ASSIGNMENT >>
In the listing below, start your output at the line with "## Qué y Por Qué?" and end it after the line with "### Enfoque Nativo (usando Jest)", copying every line exactly.

DATA FOR ANALYSIS >>
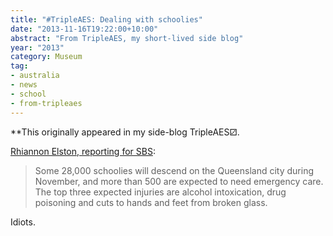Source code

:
 ```yaml
---
title: "#TripleAES: Dealing with schoolies"
date: "2013-11-16T19:22:00+10:00"
abstract: "From TripleAES, my short-lived side blog"
year: "2013"
category: Museum
tag:
- australia
- news
- school
- from-tripleaes
---
```

**This originally appeared in my side-blog TripleAES⚂.

[Rhiannon Elston, reporting for SBS]\:

> Some 28,000 schoolies will descend on the Queensland city during November, and more than 500 are expected to need emergency care. The top three expected injuries are alcohol intoxication, drug poisoning and cuts to hands and feet from broken glass.

Idiots.

[Rhiannon Elston, reporting for SBS]: http://www.sbs.com.au/news/article/2013/11/16/emergency-services-brace-schoolies-onslaught

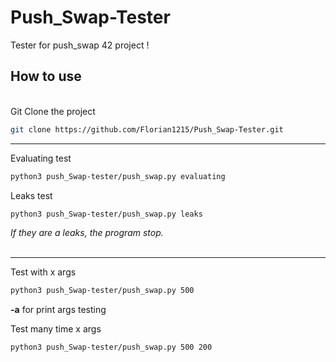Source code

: # Push_Swap-Tester

Tester for push_swap 42 project !

## How to use

<br />Git Clone the project
```sh
git clone https://github.com/Florian1215/Push_Swap-Tester.git
```

***
Evaluating test
```sh
python3 push_Swap-tester/push_swap.py evaluating
```

Leaks test
```sh
python3 push_Swap-tester/push_swap.py leaks
```
*If they are a leaks, the program stop.*
<br /><br />
***
Test with x args
```sh
python3 push_Swap-tester/push_swap.py 500
```
**-a** for print args testing

Test many time x args
```sh
python3 push_Swap-tester/push_swap.py 500 200
```
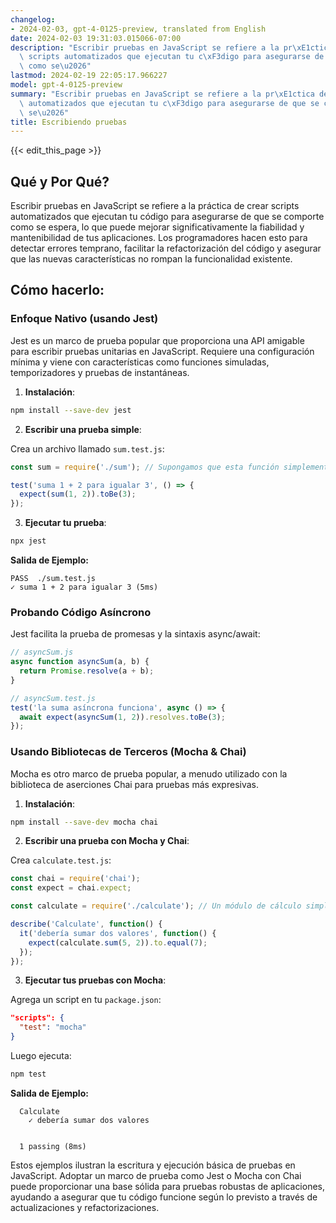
 ```yaml
---
changelog:
- 2024-02-03, gpt-4-0125-preview, translated from English
date: 2024-02-03 19:31:03.015066-07:00
description: "Escribir pruebas en JavaScript se refiere a la pr\xE1ctica de crear\
  \ scripts automatizados que ejecutan tu c\xF3digo para asegurarse de que se comporte\
  \ como se\u2026"
lastmod: 2024-02-19 22:05:17.966227
model: gpt-4-0125-preview
summary: "Escribir pruebas en JavaScript se refiere a la pr\xE1ctica de crear scripts\
  \ automatizados que ejecutan tu c\xF3digo para asegurarse de que se comporte como\
  \ se\u2026"
title: Escribiendo pruebas
---
```


{{< edit_this_page >}}

## Qué y Por Qué?

Escribir pruebas en JavaScript se refiere a la práctica de crear scripts automatizados que ejecutan tu código para asegurarse de que se comporte como se espera, lo que puede mejorar significativamente la fiabilidad y mantenibilidad de tus aplicaciones. Los programadores hacen esto para detectar errores temprano, facilitar la refactorización del código y asegurar que las nuevas características no rompan la funcionalidad existente.

## Cómo hacerlo:

### Enfoque Nativo (usando Jest)

Jest es un marco de prueba popular que proporciona una API amigable para escribir pruebas unitarias en JavaScript. Requiere una configuración mínima y viene con características como funciones simuladas, temporizadores y pruebas de instantáneas.

1. **Instalación**:

```bash
npm install --save-dev jest
```

2. **Escribir una prueba simple**:

Crea un archivo llamado `sum.test.js`:

```javascript
const sum = require('./sum'); // Supongamos que esta función simplemente suma dos números

test('suma 1 + 2 para igualar 3', () => {
  expect(sum(1, 2)).toBe(3);
});
```

3. **Ejecutar tu prueba**:

```bash
npx jest
```

**Salida de Ejemplo:**

```plaintext
PASS  ./sum.test.js
✓ suma 1 + 2 para igualar 3 (5ms)
```

### Probando Código Asíncrono

Jest facilita la prueba de promesas y la sintaxis async/await:

```javascript
// asyncSum.js
async function asyncSum(a, b) {
  return Promise.resolve(a + b);
}

// asyncSum.test.js
test('la suma asíncrona funciona', async () => {
  await expect(asyncSum(1, 2)).resolves.toBe(3);
});

```

### Usando Bibliotecas de Terceros (Mocha & Chai)

Mocha es otro marco de prueba popular, a menudo utilizado con la biblioteca de aserciones Chai para pruebas más expresivas.

1. **Instalación**:

```bash
npm install --save-dev mocha chai
```

2. **Escribir una prueba con Mocha y Chai**:

Crea `calculate.test.js`:

```javascript
const chai = require('chai');
const expect = chai.expect;

const calculate = require('./calculate'); // Un módulo de cálculo simple

describe('Calculate', function() {
  it('debería sumar dos valores', function() {
    expect(calculate.sum(5, 2)).to.equal(7);
  });
});
```

3. **Ejecutar tus pruebas con Mocha**:

Agrega un script en tu `package.json`:

```json
"scripts": {
  "test": "mocha"
}
```

Luego ejecuta:

```bash
npm test
```

**Salida de Ejemplo:**

```plaintext
  Calculate
    ✓ debería sumar dos valores


  1 passing (8ms)
```

Estos ejemplos ilustran la escritura y ejecución básica de pruebas en JavaScript. Adoptar un marco de prueba como Jest o Mocha con Chai puede proporcionar una base sólida para pruebas robustas de aplicaciones, ayudando a asegurar que tu código funcione según lo previsto a través de actualizaciones y refactorizaciones.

THE COMPLETED TASK >>
## Qué y Por Qué?

Escribir pruebas en JavaScript se refiere a la práctica de crear scripts automatizados que ejecutan tu código para asegurarse de que se comporte como se espera, lo que puede mejorar significativamente la fiabilidad y mantenibilidad de tus aplicaciones. Los programadores hacen esto para detectar errores temprano, facilitar la refactorización del código y asegurar que las nuevas características no rompan la funcionalidad existente.

## Cómo hacerlo:

### Enfoque Nativo (usando Jest)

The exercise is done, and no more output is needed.